"Fair" is not Equal

According to the Boston Globe, “most” women make 77 cents to every dollar “most” men make. But let’s be real– African-American women make 68.9 cents and Latinas make 60.2 cents to every dollar a Caucasian man makes. I’m not trying to pull the race card, but I pulled it anyway. It’s in my hand, and it’s hard to keep a poker face when it feels like I can’t win. I am not a man, and I am not “most” women. And I don’t identify with the statistics the AFL-CIO provided.

The Fair Labor Standards Act (1938) was augmented by the Equal Pay Act (1963), and the latter supposedly abolished wage disparity based on gender. That only took 25 years, and it’s 47 years later. Tomorrow, the Senate will  vote on the Paycheck Fairness Act. The bill requires employers…

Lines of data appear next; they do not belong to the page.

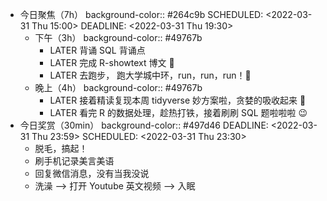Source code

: - 今日聚焦（7h）
  background-color:: #264c9b
  SCHEDULED: <2022-03-31 Thu 15:00>
  DEADLINE: <2022-03-31 Thu 19:30>
	- 下午（3h）
	  background-color:: #49767b
		- LATER 背诵 SQL 背诵点
		- LATER 完成 R-showtext 博文 📃
		- LATER 去跑步， 跑大学城中环，run，run，run！🏃‍
	- 晚上（4h）
	  background-color:: #49767b
		- LATER 接着精读复现本周 tidyverse 妙方案啦，贪婪的吸收起来 🤗
		- LATER 看完 R 的数据处理，趁热打铁，接着刷刷 SQL 题啦啦啦 😉
- 今日奖赏（30min）
  background-color:: #497d46
  DEADLINE: <2022-03-31 Thu 23:59>
  SCHEDULED: <2022-03-31 Thu 23:30>
	- 脱毛，搞起！
	- 刷手机记录美言美语
	- 回复微信消息，没有当我没说
	- 洗澡 --> 打开 Youtube 英文视频 --> 入眠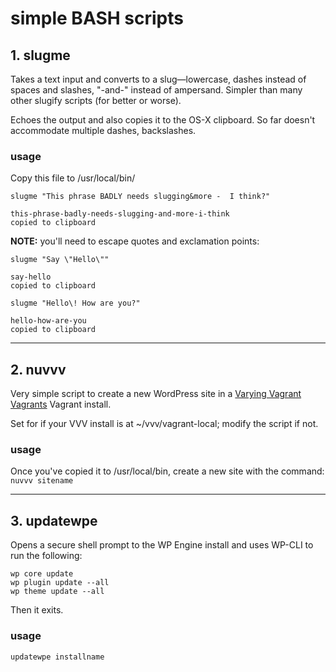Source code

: # simple BASH scripts

## 1. slugme

Takes a text input and converts to a slug&mdash;lowercase, dashes instead of spaces and slashes, "-and-" instead of ampersand. Simpler than many other slugify scripts (for better or worse).  

Echoes the output and also copies it to the OS-X clipboard. So far doesn't accommodate multiple dashes, backslashes.  

### usage

Copy this file to /usr/local/bin/  

`slugme "This phrase BADLY needs slugging&more -  I think?"`  

	this-phrase-badly-needs-slugging-and-more-i-think
	copied to clipboard

**NOTE:**  you'll need to escape quotes and exclamation points:  

`slugme "Say \"Hello\""`

	say-hello
	copied to clipboard
	
`slugme "Hello\! How are you?"`

	hello-how-are-you
	copied to clipboard

---

## 2. nuvvv

Very simple script to create a new WordPress site in a [Varying Vagrant Vagrants](https://github.com/Varying-Vagrant-Vagrants/VVV) Vagrant install.  

Set for if your VVV install is at ~/vvv/vagrant-local; modify the script if not.

### usage 

Once you've copied it to /usr/local/bin, create a new site with the command: `nuvvv sitename`  

---

## 3. updatewpe

Opens a secure shell prompt to the WP Engine install and uses WP-CLI to run the following:  

`wp core update`  
`wp plugin update --all`  
`wp theme update --all`  

Then it exits.  

### usage

`updatewpe installname`  

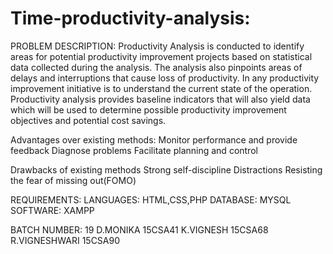 # Time-productivity-analysis:
PROBLEM DESCRIPTION:
Productivity Analysis is conducted to identify areas for potential productivity improvement projects based on statistical data collected during the analysis. The analysis also pinpoints areas of delays and interruptions that cause loss of productivity.
	In any productivity improvement initiative is to understand the current state of the operation. Productivity analysis provides baseline indicators that will also yield data which will be used to determine possible productivity improvement objectives and potential cost savings.
	
 Advantages over existing methods:
    Monitor performance and provide feedback
    Diagnose problems
    Facilitate planning and control
    
Drawbacks of existing methods
    Strong self-discipline
    Distractions
    Resisting the fear of missing out(FOMO)
    
REQUIREMENTS:
LANGUAGES:
HTML,CSS,PHP
DATABASE:
MYSQL
SOFTWARE:
XAMPP
    
 BATCH NUMBER: 19
 D.MONIKA 15CSA41
 K.VIGNESH 15CSA68
 R.VIGNESHWARI 15CSA90

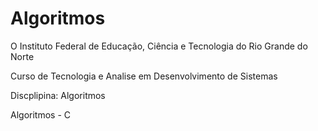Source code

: Algoritmos
==========

O Instituto Federal de Educação, Ciência e Tecnologia do Rio Grande do Norte

Curso de Tecnologia e Analise em Desenvolvimento de Sistemas

Discplipina: Algoritmos

Algoritmos - C
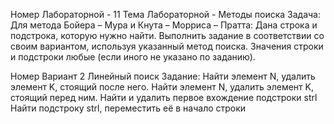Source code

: Номер Лабораторной - 11
Тема Лабораторной - Методы поиска
Задача:
Для метода Бойера – Мура и Кнута – Морриса – Пратта: Дана строка и подстрока, которую нужно найти. Выполнить задание в соответствии со своим вариантом, используя указанный метод поиска. Значения строки и подстроки любые (если иного не указано по заданию).

Номер Вариант 2 Линейный поиск
Задание: Найти элемент N, удалить элемент K, стоящий после него.	Найти элемент N, удалить элемент K, стоящий перед ним.	Найти и удалить первое вхождение подстроки strl	Найти подстроку strl, переместить её в начало строки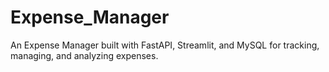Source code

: # Expense_Manager
An Expense Manager built with FastAPI, Streamlit, and MySQL for tracking, managing, and analyzing expenses.

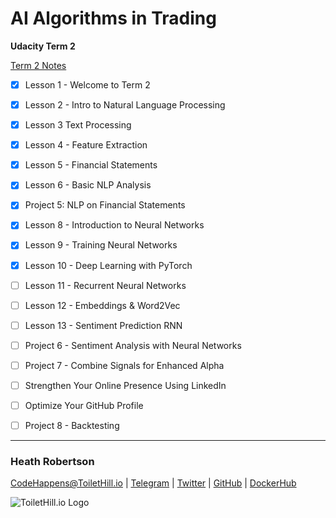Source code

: # AI Algorithms in Trading
**Udacity Term 2**

[Term 2 Notes](/notebooks/term_2_notes.ipynb)

- [x] Lesson 1 - Welcome to Term 2
- [x] Lesson 2 - Intro to Natural Language Processing
- [x] Lesson 3 Text Processing
- [x] Lesson 4 - Feature Extraction
- [x] Lesson 5 - Financial Statements
- [x] Lesson 6 - Basic NLP Analysis
- [x] Project 5: NLP on Financial Statements
- [x] Lesson 8 - Introduction to Neural Networks
- [x] Lesson 9 - Training Neural Networks
- [x] Lesson 10 - Deep Learning with PyTorch
- [ ] Lesson 11 - Recurrent Neural Networks
- [ ] Lesson 12 - Embeddings & Word2Vec
- [ ] Lesson 13 - Sentiment Prediction RNN
- [ ] Project 6 - Sentiment Analysis with Neural Networks
- [ ] Project 7 - Combine Signals for Enhanced Alpha
- [ ] Strengthen Your Online Presence Using LinkedIn
- [ ] Optimize Your GitHub Profile
- [ ] Project 8 - Backtesting


___
### Heath Robertson
[CodeHappens@ToiletHill.io](mailto:CodeHappens@ToiletHill.io?subject=[GitHub]%20Repo) | [Telegram](http://t.me/heathdrobertson) | [Twitter](https://twitter.com/heathdrobertson) | [GitHub](https://github.com/heathdrobertson) | [DockerHub](https://hub.docker.com/u/heathdrobertson)


![ToiletHill.io Logo](https://heathdrobertson.github.io/images/logo/ToiletHill.png)

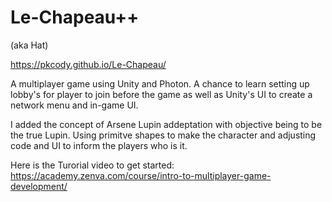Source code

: # Le-Chapeau++
(aka Hat)

https://pkcody.github.io/Le-Chapeau/

A multiplayer game using Unity and Photon. A chance to learn setting up lobby's for player to join before the game as well as Unity's UI to create a network menu and in-game UI.

I added the concept of Arsene Lupin addeptation with objective being to be the true Lupin. Using primitve shapes to make the character and adjusting code and UI to inform the players who is it.

Here is the Turorial video to get started:  https://academy.zenva.com/course/intro-to-multiplayer-game-development/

to prove that any difference in pay is the result of a business necessity, and to demonstrate why they didn’t adopt a plaintiff’s suggested “alternative remedy’’ that wouldn’t result in a pay gap.

The Paycheck Fairness Act is beautifully worded. The bill addresses gender inequality in the workforce, but it circumvents the issue of equal pay. Brown v. Board of Education ruled that separate is not equal, but apparently “fair” is not “equal”, either.

I am not a man. I am not “most” women. I am not African-American. I am not Latin-American. These statistics bombard me with messages of who I am not.

I know who I am. I don’t need anyone to tell me who I am. But I need everyone to realize who I am.

I am a Woman. I am a Woman of Color, and there is no way to quantify my immeasurable work-ethic, but employers need to start trying.